Non-Agency CMBS Market Overview
Nonagency CMBS issuance volumes slowed in August as investors, traders, and markets, in general, took a break and headed to the beach before the summer ended. The total volume for the month came in just under $8 billion in nonagency issuance across 4 conduit and 9 SASB transactions. The bulk of the flow came to market in early August with only two conduits and 1 SASB deal in the latter part of the month before the last week of the month to catch its breath.
The primary market continued to see strong demand for paper with strong interest from investors and continued spread tightening across the capital stack.

Source: Commercial Mortgage Alert, Morningstar Credit
Nonagency CMBS issuance for 2024 now exceeds $65 billion which is more than double full-year 2023 numbers. While much of this has been in the SASB space it is important to note that 2024 conduit issuance hit over $20 billion by the end of August which also surpasses the full-year totals for 2023 which clocked in at $19.7 billion total.

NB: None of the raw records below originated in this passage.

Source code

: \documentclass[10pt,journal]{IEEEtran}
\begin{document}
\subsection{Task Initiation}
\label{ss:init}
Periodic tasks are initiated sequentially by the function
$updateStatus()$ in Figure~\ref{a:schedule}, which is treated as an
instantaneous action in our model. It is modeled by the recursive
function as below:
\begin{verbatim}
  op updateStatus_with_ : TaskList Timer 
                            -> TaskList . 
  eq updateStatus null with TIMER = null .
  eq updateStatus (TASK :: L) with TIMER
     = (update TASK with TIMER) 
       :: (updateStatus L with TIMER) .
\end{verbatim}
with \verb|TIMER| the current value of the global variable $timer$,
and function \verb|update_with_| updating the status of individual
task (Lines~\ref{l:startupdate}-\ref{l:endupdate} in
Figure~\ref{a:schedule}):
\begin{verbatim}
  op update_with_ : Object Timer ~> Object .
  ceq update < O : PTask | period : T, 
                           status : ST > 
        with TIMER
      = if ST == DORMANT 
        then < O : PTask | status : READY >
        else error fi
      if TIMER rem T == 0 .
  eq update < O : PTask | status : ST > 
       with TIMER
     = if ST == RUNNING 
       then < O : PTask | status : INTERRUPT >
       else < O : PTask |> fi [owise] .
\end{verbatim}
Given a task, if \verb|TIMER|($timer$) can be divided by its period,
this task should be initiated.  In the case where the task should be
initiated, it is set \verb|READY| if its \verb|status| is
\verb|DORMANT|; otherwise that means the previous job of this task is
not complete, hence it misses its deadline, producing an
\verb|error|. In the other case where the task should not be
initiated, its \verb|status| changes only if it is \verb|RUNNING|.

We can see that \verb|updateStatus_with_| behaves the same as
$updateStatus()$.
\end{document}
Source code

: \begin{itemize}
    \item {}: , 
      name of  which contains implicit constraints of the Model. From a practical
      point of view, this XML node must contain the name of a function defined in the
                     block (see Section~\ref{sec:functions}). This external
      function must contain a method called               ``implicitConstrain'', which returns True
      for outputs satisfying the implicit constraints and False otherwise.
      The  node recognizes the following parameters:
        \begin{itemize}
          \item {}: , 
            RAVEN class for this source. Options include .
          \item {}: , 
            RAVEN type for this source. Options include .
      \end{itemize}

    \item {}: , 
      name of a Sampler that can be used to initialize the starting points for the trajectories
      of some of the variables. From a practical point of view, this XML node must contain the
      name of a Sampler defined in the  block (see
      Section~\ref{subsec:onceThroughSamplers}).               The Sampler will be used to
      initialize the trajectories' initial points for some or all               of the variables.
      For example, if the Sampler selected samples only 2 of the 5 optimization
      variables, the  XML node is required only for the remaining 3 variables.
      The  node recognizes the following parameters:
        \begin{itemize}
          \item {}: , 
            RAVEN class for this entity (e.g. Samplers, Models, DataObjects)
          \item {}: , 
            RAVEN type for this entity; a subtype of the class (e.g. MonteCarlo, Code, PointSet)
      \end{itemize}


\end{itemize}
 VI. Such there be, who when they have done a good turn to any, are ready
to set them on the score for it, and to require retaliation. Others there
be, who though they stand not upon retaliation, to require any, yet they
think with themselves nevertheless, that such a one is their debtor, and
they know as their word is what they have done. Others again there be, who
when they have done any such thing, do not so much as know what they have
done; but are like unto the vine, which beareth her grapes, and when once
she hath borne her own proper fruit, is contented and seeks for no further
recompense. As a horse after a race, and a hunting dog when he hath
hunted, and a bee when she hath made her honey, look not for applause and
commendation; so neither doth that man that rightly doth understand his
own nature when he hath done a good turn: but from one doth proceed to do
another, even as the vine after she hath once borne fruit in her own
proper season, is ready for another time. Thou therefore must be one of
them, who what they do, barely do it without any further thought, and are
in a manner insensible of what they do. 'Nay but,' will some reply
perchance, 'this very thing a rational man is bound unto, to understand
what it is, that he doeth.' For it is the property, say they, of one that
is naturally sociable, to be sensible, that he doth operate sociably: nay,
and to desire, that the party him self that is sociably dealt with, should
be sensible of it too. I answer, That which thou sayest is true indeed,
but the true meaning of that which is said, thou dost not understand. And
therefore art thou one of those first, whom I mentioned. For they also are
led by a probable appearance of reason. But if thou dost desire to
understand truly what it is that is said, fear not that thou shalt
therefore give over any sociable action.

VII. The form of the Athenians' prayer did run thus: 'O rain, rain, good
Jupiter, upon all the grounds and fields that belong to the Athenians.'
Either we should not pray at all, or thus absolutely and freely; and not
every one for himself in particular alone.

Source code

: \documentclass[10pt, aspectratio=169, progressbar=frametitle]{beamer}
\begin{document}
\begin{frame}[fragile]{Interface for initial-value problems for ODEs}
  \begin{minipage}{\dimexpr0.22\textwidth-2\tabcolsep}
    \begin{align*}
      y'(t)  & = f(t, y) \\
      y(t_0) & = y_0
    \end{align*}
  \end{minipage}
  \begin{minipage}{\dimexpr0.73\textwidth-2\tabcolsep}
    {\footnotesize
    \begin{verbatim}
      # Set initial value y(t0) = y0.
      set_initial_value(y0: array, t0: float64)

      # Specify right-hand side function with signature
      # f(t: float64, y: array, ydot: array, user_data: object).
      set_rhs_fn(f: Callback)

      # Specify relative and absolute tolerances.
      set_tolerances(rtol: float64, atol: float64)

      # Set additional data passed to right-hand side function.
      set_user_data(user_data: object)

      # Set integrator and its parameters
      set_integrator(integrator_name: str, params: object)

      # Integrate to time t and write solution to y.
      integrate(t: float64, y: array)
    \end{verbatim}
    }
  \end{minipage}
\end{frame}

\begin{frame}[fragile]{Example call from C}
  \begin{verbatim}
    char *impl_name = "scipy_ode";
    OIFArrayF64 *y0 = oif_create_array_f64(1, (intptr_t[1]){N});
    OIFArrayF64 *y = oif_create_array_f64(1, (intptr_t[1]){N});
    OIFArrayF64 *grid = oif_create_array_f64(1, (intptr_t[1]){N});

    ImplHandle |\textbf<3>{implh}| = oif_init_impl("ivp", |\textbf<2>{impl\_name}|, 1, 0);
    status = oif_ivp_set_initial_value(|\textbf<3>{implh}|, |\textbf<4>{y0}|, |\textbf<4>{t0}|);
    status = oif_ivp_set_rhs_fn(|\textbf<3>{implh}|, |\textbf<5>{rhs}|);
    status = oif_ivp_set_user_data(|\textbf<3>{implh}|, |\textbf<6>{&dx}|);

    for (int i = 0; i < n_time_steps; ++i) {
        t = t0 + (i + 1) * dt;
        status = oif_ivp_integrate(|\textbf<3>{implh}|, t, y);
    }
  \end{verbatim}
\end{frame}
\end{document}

The expectation is that September will be an exceptionally busy month as the forward-looking pipeline is strong and issuers look to place as much paper as they can before the quarter’s end.
The highly anticipated move by the FOMC to begin cutting rates is expected to start at the September meeting on the 17th and 18th. For most market participants this is not a question of if the Fed will cut but how big of a cut they will do and what is signaled about what is to come that is the bigger question investors will be looking for.
Summary
While August’s overall issuance numbers dipped a bit it was not unexpected as it is normally slower due to vacations and people capitalizing on the late summer slowdown to take a breather. The strength of the September pipeline shows the primary markets primed for a robust month. Looking further out, the anticipated move by the FOMC to cut rates starting in September has many market participants feeling that Q4 of 2024 could be the strongest quarter of the year.